Which Subsets are Sufficient? Counterexample to the necessity of (Production v Dependence): Trainee and Supervisor AAAD: Trainee and Supervisor are on a mission to kill Victim. Trainee shoots first with his action-at-a- distance vaporizing gun and Victim is vaporized. If Trainee hadnt shot, Supervisor would have stepped in and done so, again resulting in Victims vaporization. Reply: Add dependence holding fixed some G to the cluster. I propose three candidate sufficient subsets: 1.Dependence & responsibility 2.Production & responsibility 3.Dependence holding fixed some G & responsibility Some differences from Halls Two Concepts: 1.One concept of causation (polysemous). 2.More sufficient conditions. 3.Vagueness.
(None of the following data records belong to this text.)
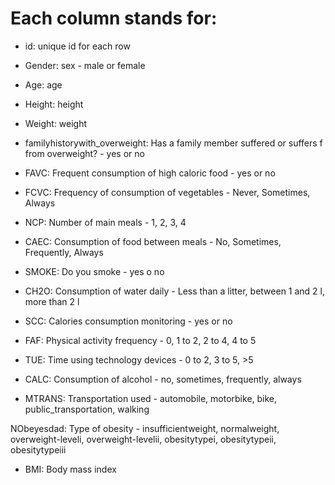 # Each column stands for:

* id: unique id for each row

* Gender: sex - male or female

* Age: age

* Height: height

* Weight: weight

* familyhistorywith_overweight: Has a family member suffered or suffers f from overweight? - yes or no

* FAVC: Frequent consumption of high caloric food - yes or no

* FCVC: Frequency of consumption of vegetables - Never, Sometimes, Always

* NCP: Number of main meals - 1, 2, 3, 4

* CAEC: Consumption of food between meals - No, Sometimes, Frequently, Always

* SMOKE: Do you smoke - yes o no

* CH2O: Consumption of water daily - Less than a litter, between 1 and 2 l, more than 2 l

* SCC: Calories consumption monitoring - yes or no

* FAF: Physical activity frequency - 0, 1 to 2, 2 to 4, 4 to 5

* TUE: Time using technology devices - 0 to 2, 3 to 5, >5

* CALC: Consumption of alcohol - no, sometimes, frequently, always

* MTRANS: Transportation used - automobile, motorbike, bike, public_transportation, walking

NObeyesdad: Type of obesity - insufficientweight, normalweight, overweight-leveli, overweight-levelii, obesitytypei, obesitytypeii, obesitytypeiii
* BMI: Body mass index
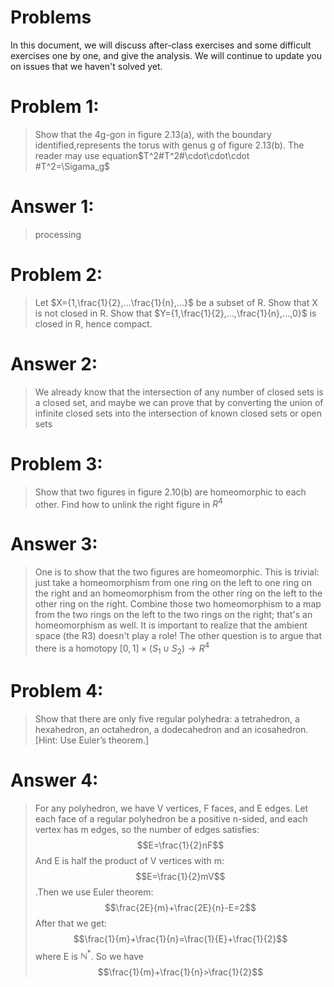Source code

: # Problems
In this document, we will discuss after-class exercises and some difficult exercises one by one, and give the analysis. We will continue to update you on issues that we haven't solved yet.
# Problem 1:
>Show that the 4g-gon in figure 2.13(a), with the boundary identified,represents the torus with genus g of figure 2.13(b). The reader may use equation$T^2#T^2#\cdot\cdot\cdot #T^2=\Sigama_g$
# Answer 1:
>processing
# Problem 2:
>Let $X={1,\frac{1}{2},...\frac{1}{n},...}$ be a subset of R. Show that X is not closed in R. Show that $Y={1,\frac{1}{2},...,\frac{1}{n},...,0}$ is closed in R, hence compact.
# Answer 2:
> We already know that the intersection of any number of closed sets is a closed set, and maybe we can prove that by converting the union of infinite closed sets into the intersection of known closed sets or open sets
# Problem 3:
>Show that two figures in figure 2.10(b) are homeomorphic to each other. Find how to unlink the right figure in $R^4$
# Answer 3:
>One is to show that the two figures are homeomorphic. This is trivial: just take a homeomorphism from one ring on the left to one ring on the right and an homeomorphism from the other ring on the left to the other ring on the right. Combine those two homeomorphism to a map from the two rings on the left to the two rings on the right; that's an homeomorphism as well. It is important to realize that the ambient space (the R3) doesn't play a role!
>The other question is to argue that there is a homotopy $[0,1]\times(S_1\cup S_2)\rightarrow R^4$
# Problem 4:
>Show that there are only five regular polyhedra: a tetrahedron, a hexahedron, an octahedron, a dodecahedron and an icosahedron. [Hint: Use Euler’s theorem.]
# Answer 4:
>For any polyhedron, we have V vertices, F faces, and E edges. Let each face of a regular polyhedron be a positive n-sided, and each vertex has m edges, so the number of edges satisfies:
$$E=\frac{1}{2}nF$$ And E is half the product of V vertices with m:$$E=\frac{1}{2}mV$$.Then we use Euler theorem:$$\frac{2E}{m}+\frac{2E}{n}-E=2$$ After that we get:$$\frac{1}{m}+\frac{1}{n}=\frac{1}{E}+\frac{1}{2}$$
where E is $\mathbb{N}^*$.
So we have$$\frac{1}{m}+\frac{1}{n}>\frac{1}{2}$$











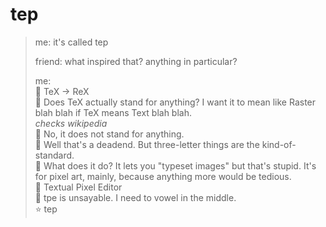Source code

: # tep
> me: it's called tep
> 
> friend: what inspired that? anything in particular?
> 
> me:  
> 💭 TeX -> ReX  
> 💭 Does TeX actually stand for anything? I want it to mean like Raster blah blah if TeX means Text blah blah.  
> *checks wikipedia*  
> 💭 No, it does not stand for anything.  
> 💭 Well that's a deadend. But three-letter things are the kind-of-standard.  
> 💭 What does it do? It lets you "typeset images" but that's stupid. It's for pixel art, mainly, because anything more would be tedious.  
> 💭 Textual Pixel Editor  
> 💭 tpe is unsayable. I need to vowel in the middle.  
> ⭐ tep  
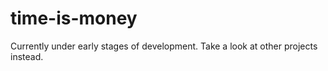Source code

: # time-is-money
Currently under early stages of development. Take a look at other projects instead.
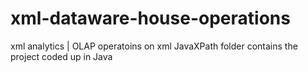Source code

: # xml-dataware-house-operations
xml analytics | OLAP operatoins on xml
JavaXPath folder contains the project coded up in Java
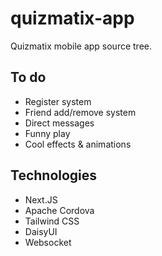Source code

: # quizmatix-app

Quizmatix mobile app source tree.

## To do

- Register system
- Friend add/remove system
- Direct messages
- Funny play
- Cool effects & animations

## Technologies

- Next.JS
- Apache Cordova
- Tailwind CSS
- DaisyUI
- Websocket
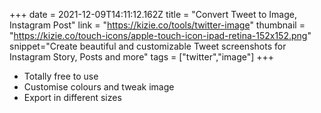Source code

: +++
date = 2021-12-09T14:11:12.162Z
title = "Convert Tweet to Image, Instagram Post"
link = "https://kizie.co/tools/twitter-image"
thumbnail = "https://kizie.co/touch-icons/apple-touch-icon-ipad-retina-152x152.png"
snippet="Create beautiful and customizable Tweet screenshots for Instagram Story, Posts and more"
tags = ["twitter","image"]
+++
- Totally free to use
- Customise colours and tweak image
- Export in different sizes
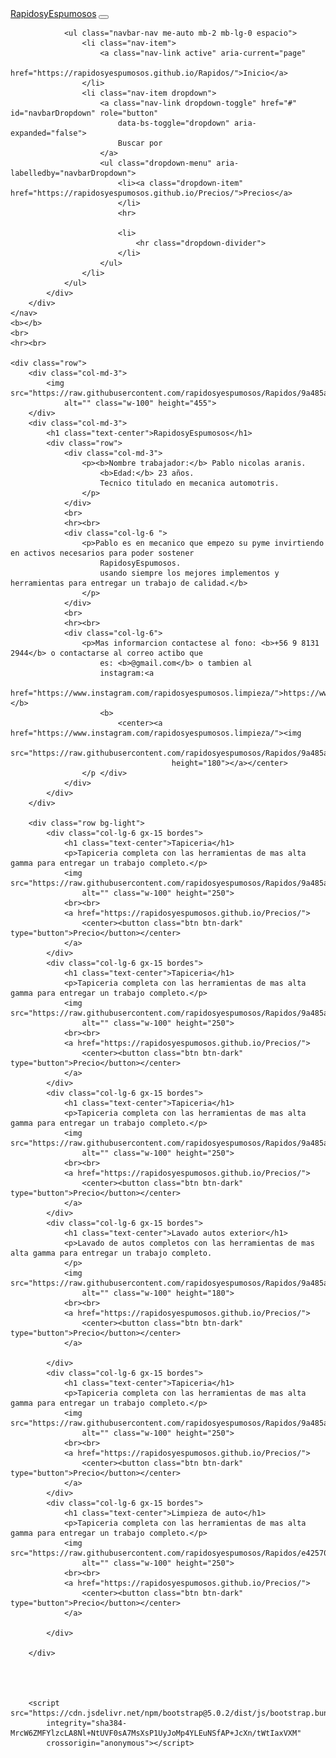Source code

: <html lang="en">

<head>
    <meta charset="UTF-8">
    <meta http-equiv="X-UA-Compatible" content="IE=edge">
    <meta name="viewport" content="width=device-width, initial-scale=1.0">
    <title>Rapidos y Espumosos</title>
    <link href="https://cdn.jsdelivr.net/npm/bootstrap@5.0.2/dist/css/bootstrap.min.css" rel="stylesheet"
        integrity="sha384-EVSTQN3/azprG1Anm3QDgpJLIm9Nao0Yz1ztcQTwFspd3yD65VohhpuuCOmLASjC" crossorigin="anonymous">
    <link rel="stylesheet" href="estilo.css">
</head>

<body>
    <nav class="navbar navbar-expand-lg navbar-dark bg-dark">
        <div class="container-fluid">
            <a class="navbar-brand" href="https://rapidosyespumosos.github.io/Rapidos/">RapidosyEspumosos</a>
            <button class="navbar-toggler" type="button" data-bs-toggle="collapse"
                data-bs-target="#navbarSupportedContent" aria-controls="navbarSupportedContent" aria-expanded="false"
                aria-label="Toggle navigation">
                <span class="navbar-toggler-icon"></span>
            </button>
            <div class="collapse navbar-collapse" id="navbarSupportedContent">

                <ul class="navbar-nav me-auto mb-2 mb-lg-0 espacio">
                    <li class="nav-item">
                        <a class="nav-link active" aria-current="page"
                            href="https://rapidosyespumosos.github.io/Rapidos/">Inicio</a>
                    </li>
                    <li class="nav-item dropdown">
                        <a class="nav-link dropdown-toggle" href="#" id="navbarDropdown" role="button"
                            data-bs-toggle="dropdown" aria-expanded="false">
                            Buscar por
                        </a>
                        <ul class="dropdown-menu" aria-labelledby="navbarDropdown">
                            <li><a class="dropdown-item" href="https://rapidosyespumosos.github.io/Precios/">Precios</a>
                            </li>
                            <hr>

                            <li>
                                <hr class="dropdown-divider">
                            </li>
                        </ul>
                    </li>
                </ul>
            </div>
        </div>
    </nav>
    <b></b>
    <br>
    <hr><br>

    <div class="row">
        <div class="col-md-3">
            <img src="https://raw.githubusercontent.com/rapidosyespumosos/Rapidos/9a485a6a9605ef651ba550e851a77885e5c8322d/p6.jpeg"
                alt="" class="w-100" height="455">
        </div>
        <div class="col-md-3">
            <h1 class="text-center">RapidosyEspumosos</h1>
            <div class="row">
                <div class="col-md-3">
                    <p><b>Nombre trabajador:</b> Pablo nicolas aranis.
                        <b>Edad:</b> 23 años.
                        Tecnico titulado en mecanica automotris.
                    </p>
                </div>
                <br>
                <hr><br>
                <div class="col-lg-6 ">
                    <p>Pablo es en mecanico que empezo su pyme invirtiendo en activos necesarios para poder sostener
                        RapidosyEspumosos.
                        usando siempre los mejores implementos y herramientas para entregar un trabajo de calidad.</b>
                    </p>
                </div>
                <br>
                <hr><br>
                <div class="col-lg-6">
                    <p>Mas informarcion contactese al fono: <b>+56 9 8131 2944</b> o contactarse al correo actibo que
                        es: <b>@gmail.com</b> o tambien al
                        instagram:<a
                            href="https://www.instagram.com/rapidosyespumosos.limpieza/">https://www.instagram.com/rapidosyespumosos.limpieza/</a></b>
                        <b>
                            <center><a href="https://www.instagram.com/rapidosyespumosos.limpieza/"><img
                                        src="https://raw.githubusercontent.com/rapidosyespumosos/Rapidos/9a485a6a9605ef651ba550e851a77885e5c8322d/qrespumoso.PNG"
                                        height="180"></a></center>
                    </p </div>
                </div>
            </div>
        </div>

        <div class="row bg-light">
            <div class="col-lg-6 gx-15 bordes">
                <h1 class="text-center">Tapiceria</h1>
                <p>Tapiceria completa con las herramientas de mas alta gamma para entregar un trabajo completo.</p>
                <img src="https://raw.githubusercontent.com/rapidosyespumosos/Rapidos/9a485a6a9605ef651ba550e851a77885e5c8322d/p.jpg"
                    alt="" class="w-100" height="250">
                <br><br>
                <a href="https://rapidosyespumosos.github.io/Precios/">
                    <center><button class="btn btn-dark" type="button">Precio</button></center>
                </a>
            </div>
            <div class="col-lg-6 gx-15 bordes">
                <h1 class="text-center">Tapiceria</h1>
                <p>Tapiceria completa con las herramientas de mas alta gamma para entregar un trabajo completo.</p>
                <img src="https://raw.githubusercontent.com/rapidosyespumosos/Rapidos/9a485a6a9605ef651ba550e851a77885e5c8322d/p2.jpeg"
                    alt="" class="w-100" height="250">
                <br><br>
                <a href="https://rapidosyespumosos.github.io/Precios/">
                    <center><button class="btn btn-dark" type="button">Precio</button></center>
                </a>
            </div>
            <div class="col-lg-6 gx-15 bordes">
                <h1 class="text-center">Tapiceria</h1>
                <p>Tapiceria completa con las herramientas de mas alta gamma para entregar un trabajo completo.</p>
                <img src="https://raw.githubusercontent.com/rapidosyespumosos/Rapidos/9a485a6a9605ef651ba550e851a77885e5c8322d/p6.jpeg"
                    alt="" class="w-100" height="250">
                <br><br>
                <a href="https://rapidosyespumosos.github.io/Precios/">
                    <center><button class="btn btn-dark" type="button">Precio</button></center>
                </a>
            </div>
            <div class="col-lg-6 gx-15 bordes">
                <h1 class="text-center">Lavado autos exterior</h1>
                <p>Lavado de autos completos con las herramientas de mas alta gamma para entregar un trabajo completo.
                </p>
                <img src="https://raw.githubusercontent.com/rapidosyespumosos/Rapidos/9a485a6a9605ef651ba550e851a77885e5c8322d/p7.jpeg"
                    alt="" class="w-100" height="180">
                <br><br>
                <a href="https://rapidosyespumosos.github.io/Precios/">
                    <center><button class="btn btn-dark" type="button">Precio</button></center>
                </a>

            </div>
            <div class="col-lg-6 gx-15 bordes">
                <h1 class="text-center">Tapiceria</h1>
                <p>Tapiceria completa con las herramientas de mas alta gamma para entregar un trabajo completo.</p>
                <img src="https://raw.githubusercontent.com/rapidosyespumosos/Rapidos/9a485a6a9605ef651ba550e851a77885e5c8322d/p8.jpeg"
                    alt="" class="w-100" height="250">
                <br><br>
                <a href="https://rapidosyespumosos.github.io/Precios/">
                    <center><button class="btn btn-dark" type="button">Precio</button></center>
                </a>
            </div>
            <div class="col-lg-6 gx-15 bordes">
                <h1 class="text-center">Limpieza de auto</h1>
                <p>Tapiceria completa con las herramientas de mas alta gamma para entregar un trabajo completo.</p>
                <img src="https://raw.githubusercontent.com/rapidosyespumosos/Rapidos/e42570dc5a512c3971448f41b78c7a40dfda9da6/p3.PNG"
                    alt="" class="w-100" height="250">
                <br><br>
                <a href="https://rapidosyespumosos.github.io/Precios/">
                    <center><button class="btn btn-dark" type="button">Precio</button></center>
                </a>

            </div>

        </div>




        <script src="https://cdn.jsdelivr.net/npm/bootstrap@5.0.2/dist/js/bootstrap.bundle.min.js"
            integrity="sha384-MrcW6ZMFYlzcLA8Nl+NtUVF0sA7MsXsP1UyJoMp4YLEuNSfAP+JcXn/tWtIaxVXM"
            crossorigin="anonymous"></script>
</body>

</html>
Reasons for Wanting a Precisified Univocal Analysis of Causation in the Sciences 1.To force scientists to be clearer about what they mean when they say C is a cause of E. 2.To fit in with broader metaphysical commitments: a.Network model - in which negative events cannot be causes. b.Causation as an objective, non-moral relation. 3.To line up with experimental practice for discovering causes. 4.To be consistent with axioms that are useful for causal inference from non-experimental statistical data (e.g Markov condition, Faithfulness condition). Such analyses will have to deviate substantially from ordinary usage.
Conclusions 1.Causation is a polysemous and vague cluster concept, with a prototypical structure. 2.No descriptive univocal analysis can succeed. 3.While there are no necessary and sufficient conditions, there are a variety of sufficient conditions. 4.There are good reasons for wanting a precisified univocal analysis of causation in physics and biology. Such analyses will be highly revisionary. But this is justified if the scientific, metaphysical or epistemological payoff is significant.